Russia Hits Back As Obama Targets Oligarchs
US President Barack Obama has announced a series of fresh sanctions against Russia over its actions in Ukraine - prompting an immediate retaliation from Moscow.
In a speech on the White House lawn, Mr Obama said 20 individuals linked to the Russian government would be targeted for increased sanctions. A bank supporting those individuals will also be hit.
Among the senior Russian figures sanctioned by the US is Sergei Ivanov, one of President Vladimir Putin's closest associates.
Also being hit is Yuri Kovalchuk, who is considered to be Mr Putin's private banker, and two life-long friends who have become multi-billionaires during Mr Putin's presidency.
Moscow immediately banned nine US officials and politicians from entering Russia in retaliation.
A list of banned individuals released by the Russian Foreign Ministry included Deputy National Security Adviser Benjamin Rhodes and senators John McCain, Harry Reid, Daniel Coats and Mary Landrieu.
House of Representatives speaker John Boehner and the Head of the Senate Foreign Affairs Committee Robert Menendez are also barred, alongside Mr Obama's aides Caroline Atkinson and Daniel Pfeiffer.
The US is working with the European Union on a series of more stringent measures should the Kremlin continue in what Mr Obama described as an "illegitimate" incursion into the Crimean peninsula.
He said: "I signed a new executive order today that gives us the authority to impose sanctions not just on individuals but on key sectors of the Russian economy."
The US has declared Bank Rossiya, which serves a financial institution for senior Russian officials, and 20 individuals to be "Specially Designated Nationals".
This means the individuals' assets in the US will be frozen and they will be banned from entering the country.
Russia's Foreign Ministry said its retaliatory sanctions will "hit the United States like a boomerang".

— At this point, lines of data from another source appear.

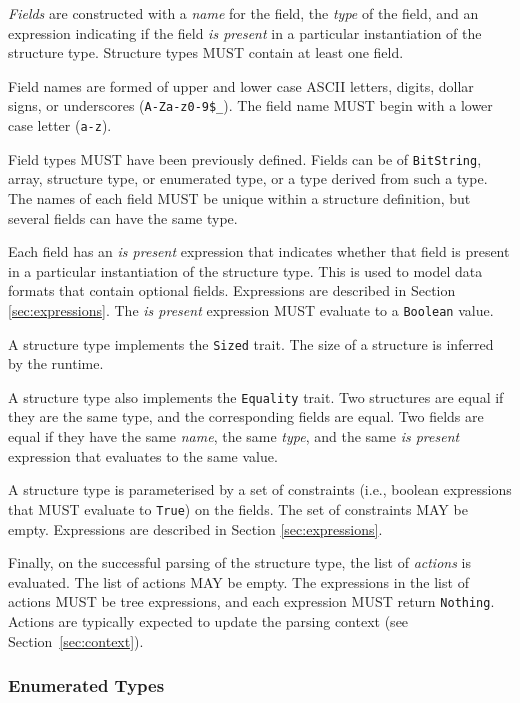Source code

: \documentclass[10pt,twocolumn,a4paper]{article}
\newcommand{\code}[1]{\texttt{#1}}
\begin{document}
\emph{Fields} are constructed with a \emph{name} for the field, the
\emph{type} of the field, and an expression indicating if the field
\emph{is present} in a particular instantiation of the structure type.
Structure types MUST contain at least one field.

Field names are formed of upper and lower case ASCII letters,
digits, dollar signs, or underscores (\code{A-Za-z0-9\$\_}). The field name
MUST begin with a lower case letter (\code{a-z}).

Field types MUST have been previously defined.
Fields can be of \code{BitString}, array, structure type, or enumerated type,
or a type derived from such a type. The names of each field MUST be unique
within a structure definition, but several fields can have the same type.

Each field has an \emph{is present} expression that indicates
whether that field is present in a particular instantiation of the
structure type. This is used to model data formats that contain optional
fields. Expressions are described in Section \ref{sec:expressions}. The
\emph{is present} expression MUST evaluate to a \code{Boolean} value.

A structure type implements the \code{Sized} trait. The size of a structure is
inferred by the runtime.

A structure type also implements the \code{Equality} trait. Two structures
are equal if they are the same type, and the
corresponding fields are equal. Two fields are equal if they have the same
\emph{name}, the same \emph{type}, and the same \emph{is present} expression
that evaluates to the same value.

A structure type is parameterised by a set of constraints (i.e., boolean
expressions that MUST evaluate to \code{True}) on the
fields. The set of constraints MAY be empty. Expressions are described in
Section \ref{sec:expressions}.

Finally, on the successful parsing of the structure type, the list of \emph{actions} is
evaluated. The list of actions MAY be empty.  The expressions in the list of actions MUST
be tree expressions, and each expression MUST return \code{Nothing}. Actions are typically
expected to update the parsing context (see Section~\ref{sec:context}).

\subsubsection{Enumerated Types}
\label{sec:enum-type}
\end{document}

"There should be no doubt: each hostile attack will be met in an adequate manner," the ministry said.
A spokesman for Mr Boehner said he was "proud" to be among those named, while Mr McCain has also reacted to Moscow's decision, saying: "I'm proud to be sanctioned by Putin - I'll never cease my efforts & dedication to freedom & independence of #Ukraine, which includes #Crimea."
Mr Obama has ruled out military action but his statement comes as EU leaders meet in Brussels to discuss an expansion of its own sanctions.

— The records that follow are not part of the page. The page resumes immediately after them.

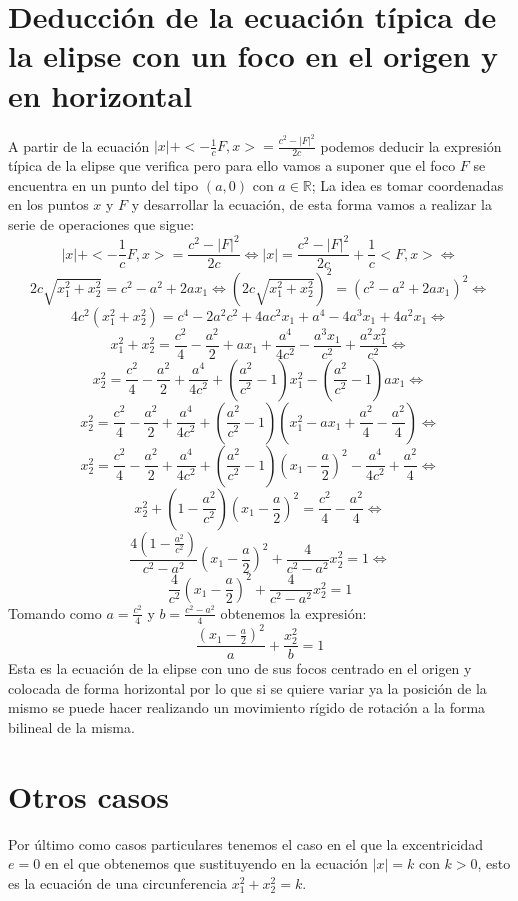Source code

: \documentclass[a4paper, 11pt]{article} %
\begin{document}
	\section{Deducción de la ecuación típica de la elipse con un foco en el origen y en horizontal}
	A partir de la ecuación $|x|+<-\frac{1}{c}F,x> = \frac{c^2-|F|^2}{2c}$ podemos deducir la expresión típica de la elipse que verifica pero para ello vamos a suponer que el foco $F$ se encuentra en un punto del tipo $(a, 0)$ con $a\in \mathbb{R}$; La idea es tomar coordenadas en los puntos $x$ y $F$ y desarrollar la ecuación, de esta forma vamos a realizar la serie de operaciones que sigue:
	$$|x|+<-\frac{1}{c}F,x> = \frac{c^2-|F|^2}{2c} \Leftrightarrow |x| = \frac{c^2-|F|^2}{2c}+\frac{1}{c}<F,x> \Leftrightarrow$$
	$$2c\sqrt{x_1^2+x_2^2} = c^2-a^2+2ax_1 \Leftrightarrow (2c\sqrt{x_1^2+x_2^2})^2 = (c^2-a^2+2ax_1)^2 \Leftrightarrow$$
	$$4c^2(x_1^2+x_2^2)=c^4-2a^2c^2+4ac^2x_1+a^4-4a^3x_1+4a^2x_1 \Leftrightarrow$$
	$$x_1^2+x_2^2=\frac{c^2}{4}-\frac{a^2}{2}+ax_1+\frac{a^4}{4c^2}-\frac{a^3x_1}{c^2}+\frac{a^2x_1^2}{c^2} \Leftrightarrow$$
	$$x_2^2 = \frac{c^2}{4}-\frac{a^2}{2}+\frac{a^4}{4c^2}+(\frac{a^2}{c^2}-1)x_1^2 -(\frac{a^2}{c^2}-1)ax_1 \Leftrightarrow$$
	$$x_2^2 = \frac{c^2}{4}-\frac{a^2}{2}+\frac{a^4}{4c^2}+(\frac{a^2}{c^2}-1)(x_1^2 -ax_1+\frac{a^2}{4}-\frac{a^2}{4}) \Leftrightarrow$$
	$$x_2^2 = \frac{c^2}{4}-\frac{a^2}{2}+\frac{a^4}{4c^2}+(\frac{a^2}{c^2}-1)(x_1-\frac{a}{2})^2-\frac{a^4}{4c^2}+\frac{a^2}{4} \Leftrightarrow$$
	$$x_2^2+(1-\frac{a^2}{c^2})(x_1-\frac{a}{2})^2=\frac{c^2}{4}-\frac{a^2}{4} \Leftrightarrow$$
	$$\frac{4(1-\frac{a^2}{c^2})}{c^2-a^2}(x_1-\frac{a}{2})^2+\frac{4}{c^2-a^2}x_2^2=1 \Leftrightarrow$$
	$$\frac{4}{c^2}(x_1-\frac{a}{2})^2+\frac{4}{c^2-a^2}x_2^2=1$$
	Tomando como $a = \frac{c^2}{4}$ y $b = \frac{c^2-a^2}{4}$ obtenemos la expresión:
	$$\frac{(x_1-\frac{a}{2})^2}{a}+\frac{x_2^2}{b}=1$$
	Esta es la ecuación de la elipse con uno de sus focos centrado en el origen y colocada de forma horizontal por lo que si se quiere variar ya la posición de la mismo se puede hacer realizando un movimiento rígido de rotación a la forma bilineal de la misma.
	\section{Otros casos}
	Por último como casos particulares tenemos el caso en el que la excentricidad $e = 0$ en el que obtenemos que sustituyendo en la ecuación $|x|=k$ con $k >0$, esto es la ecuación de una circunferencia $x_1^2+x_2^2=k$.
	
\end{document}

Further bank account freezes and travel bans on all those linked to the crisis is on the EU's agenda, and wider trade and financial restrictions are now under consideration.
The G8 - a group of leading industrial nations, including Russia - has been suspended until the crisis is resolved.
"The EU summit today and tomorrow will make clear that we are ready at any time to introduce phase-three measures if there is a worsening of the situation," German Chancellor Angela Merkel.
"As long as there is no political climate for an important format such as the G8, as is the case at the moment, the G8 no longer exists. Neither does the summit nor the format as such."
Europe's dependency on Russian gas will also be discussed by EU leaders.
Arriving at the summit, Prime Minister David Cameron revealed Ukraine would be offered closer links with the EU.
Despite the increasing threat of economic sanctions, the Kremlin has cranked up its attempt to absorb Crimea into Russia.
Troops have seized military bases on the peninsula and on Thursday Russia's deputy defence minister Yuri Borisov said their military presence in Crimea would be bolstered to protect against "all possible encroachments" and to make it "a worthy representative of the Russian Federation".
This came as Russia's lower house of parliament overwhelmingly approved a treaty to annex Crimea from Ukraine.
There is now just one legal obstacle before Crimea is absorbed by Moscow - ratification from Russia's upper house - although little resistance is expected there.
Ukrainian troops in Crimea are currently being redeployed to the mainland by the Kiev government.
Ukrainian navy commander Serhiy Haiduk and several other hostages were detained by Crimean authorities on Wednesday but have now been released.
Meanwhile, United Nations Secretary-General Ban Ki-moon travelled to Russia to meet Mr Putin on Thursday.
As talks started, Mr Ban said he was "deeply concerned" at the current situation.
The UN chief will fly to Kiev for talks with Ukraine's acting president and prime minister on Friday.